Cuando retornaron, Gil abrió la puerta del auto y acompañó a Casey a la casa.

– Tengo que regresar a la oficina por un rato, Casey. Necesito hacer varias llamadas. Aquí no hay teléfono…

Afligida y angustiada a la vez, la joven observó cuando él se marchaba. Se puso los pantalones de mezclilla, una sudadera y empezó a desempacar sus cosas. Su lámpara china y algunas figuras de porcelana le dieron un aspecto más hogareño a la sala; desempacó sus excelentes utensilios de cocina y los guardó en los anaqueles.

Pasó el resto de la tarde midiendo las habitaciones y las ventanas, seguida por el travieso gato, que se sentaba a sus pies mientras ella pensaba como rediseñar cada habitación. Empezaría por organizar las composturas en la casa tan pronto llegara-al día siguiente a su mesa de dibujo en la oficina. Su prioridad número uno era el cuarto de baño.

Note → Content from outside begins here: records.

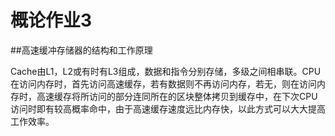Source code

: # 概论作业3
##高速缓冲存储器的结构和工作原理

Cache由L1，L2或有时有L3组成，数据和指令分别存储，多级之间相串联。CPU在访问内存时，首先访问高速缓存，若有数据则不再访问内存，若无，则在访问内存时，高速缓存将所访问的部分连同所在的区块整体拷贝到缓存中，在下次CPU访问时即有较高概率命中，由于高速缓存速度远比内存快，以此方式可以大大提高工作效率。
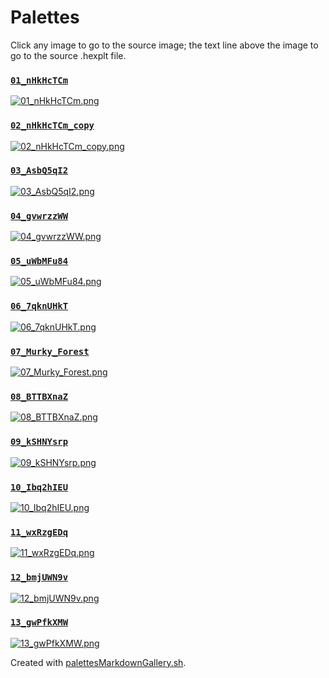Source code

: # Palettes

Click any image to go to the source image; the text line above the image to go to the source .hexplt file.

### [`01_nHkHcTCm`](01_nHkHcTCm.hexplt)

[ ![01_nHkHcTCm.png](01_nHkHcTCm.png) ](01_nHkHcTCm.png)

### [`02_nHkHcTCm_copy`](02_nHkHcTCm_copy.hexplt)

[ ![02_nHkHcTCm_copy.png](02_nHkHcTCm_copy.png) ](02_nHkHcTCm_copy.png)

### [`03_AsbQ5qI2`](03_AsbQ5qI2.hexplt)

[ ![03_AsbQ5qI2.png](03_AsbQ5qI2.png) ](03_AsbQ5qI2.png)

### [`04_gvwrzzWW`](04_gvwrzzWW.hexplt)

[ ![04_gvwrzzWW.png](04_gvwrzzWW.png) ](04_gvwrzzWW.png)

### [`05_uWbMFu84`](05_uWbMFu84.hexplt)

[ ![05_uWbMFu84.png](05_uWbMFu84.png) ](05_uWbMFu84.png)

### [`06_7qknUHkT`](06_7qknUHkT.hexplt)

[ ![06_7qknUHkT.png](06_7qknUHkT.png) ](06_7qknUHkT.png)

### [`07_Murky_Forest`](07_Murky_Forest.hexplt)

[ ![07_Murky_Forest.png](07_Murky_Forest.png) ](07_Murky_Forest.png)

### [`08_BTTBXnaZ`](08_BTTBXnaZ.hexplt)

[ ![08_BTTBXnaZ.png](08_BTTBXnaZ.png) ](08_BTTBXnaZ.png)

### [`09_kSHNYsrp`](09_kSHNYsrp.hexplt)

[ ![09_kSHNYsrp.png](09_kSHNYsrp.png) ](09_kSHNYsrp.png)

### [`10_Ibq2hIEU`](10_Ibq2hIEU.hexplt)

[ ![10_Ibq2hIEU.png](10_Ibq2hIEU.png) ](10_Ibq2hIEU.png)

### [`11_wxRzgEDq`](11_wxRzgEDq.hexplt)

[ ![11_wxRzgEDq.png](11_wxRzgEDq.png) ](11_wxRzgEDq.png)

### [`12_bmjUWN9v`](12_bmjUWN9v.hexplt)

[ ![12_bmjUWN9v.png](12_bmjUWN9v.png) ](12_bmjUWN9v.png)

### [`13_gwPfkXMW`](13_gwPfkXMW.hexplt)

[ ![13_gwPfkXMW.png](13_gwPfkXMW.png) ](13_gwPfkXMW.png)

Created with [palettesMarkdownGallery.sh](https://github.com/earthbound19/_ebDev/blob/master/scripts/imgAndVideo/palettesMarkdownGallery.sh).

Se preparó un emparedado y trabajó hasta sentirse tensa y congelada. Había tratado de ignorar la larga ausencia de Gil, pero furiosa, a las diez, se metió a la cama. Le dejó una nota pegada a la repisa de la chimenea: "tu cena está en el refrigerador". Se quedó despierta, acostada con su pijama de seda blanca que Charlotte consideró apropiada para una sexy luna de miel.

De pronto escuchó el auto afuera y, poco después, la llave en la cerradura. Cerró los ojos y fingió estar dormida cuando escuchó a Gil subir por la escalera. Pensó que él no la despertaría, pero estaba equivocada. Tiró la nota en su almohada y le quitó las sábanas.

– No me hizo ninguna gracia, Casey. Unos huevos revueltos y pan tostado serán suficiente.

– Es muy tarde -murmuró ella entreabriendo los ojos.

– Por eso mismo, es preferible que te apures a prepararlo para que puedas acostarte de nuevo -la escudriñó con la mirada, sobre la delgada tela que se ceñía al cuerpo de la joven-. Mejor será que te levantes, Casey, antes de que olvide que soy un caballero -susurró él.